As an alternative, the CTIA would support the Mobile Device Theft Deterrence Act of 2013 (S.1070). Introduced
by Sen. Charles Schumer (D-NY), the legislation would impose a
five-year criminal penalty for tampering with the IMEI or ESN of a cell
phone. Changing the IMEI or ESN, which would a allow a stolen phone to
be reused, is a loophole that skilled thieves have begun to exploit.
"We strongly support and need Sen. Schumer's legislation to pass that
would impose tough penalties on those who steal devices or modify them
illegally since it would help dry up the market for those who traffic in
stolen devices," said CTIA's Hastings. As of last May, though, the bill
is still in the House Judiciary Committee and has not come up for a
vote.
More could be done
If cell phone theft continues to grow, and (heaven forbid) becomes more
violent, then perhaps the industry will be open to more solutions like a
better blacklist.
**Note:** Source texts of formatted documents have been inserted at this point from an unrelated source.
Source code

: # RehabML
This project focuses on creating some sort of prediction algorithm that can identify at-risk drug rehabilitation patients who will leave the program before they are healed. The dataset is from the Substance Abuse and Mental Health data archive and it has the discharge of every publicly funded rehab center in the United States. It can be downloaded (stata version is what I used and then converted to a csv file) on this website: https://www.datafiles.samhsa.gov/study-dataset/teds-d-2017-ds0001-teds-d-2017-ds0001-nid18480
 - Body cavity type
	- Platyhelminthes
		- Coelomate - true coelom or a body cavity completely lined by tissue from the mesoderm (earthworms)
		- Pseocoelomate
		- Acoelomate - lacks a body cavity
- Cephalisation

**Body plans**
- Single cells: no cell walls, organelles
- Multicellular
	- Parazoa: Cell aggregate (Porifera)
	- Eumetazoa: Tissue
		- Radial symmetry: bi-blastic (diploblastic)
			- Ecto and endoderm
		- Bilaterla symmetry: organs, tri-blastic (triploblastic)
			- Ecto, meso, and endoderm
No industry, though, loves government regulation, so
the chances of more happening are slim. The CTIA in particular, will do
what it can to stop anything resembling a kill switch. So, for now,
smartphone users need to take care when using their devices in public,
and take every available measure for securing and remotely managing
their devices. And, if Google and Microsoft can develop comprehensive
features like Activation Lock, then that will be even better. Because at
least then, your phone may be gone, but you'll have the satisfaction of
knowing that anyone else will have a hell of a time trying to use it.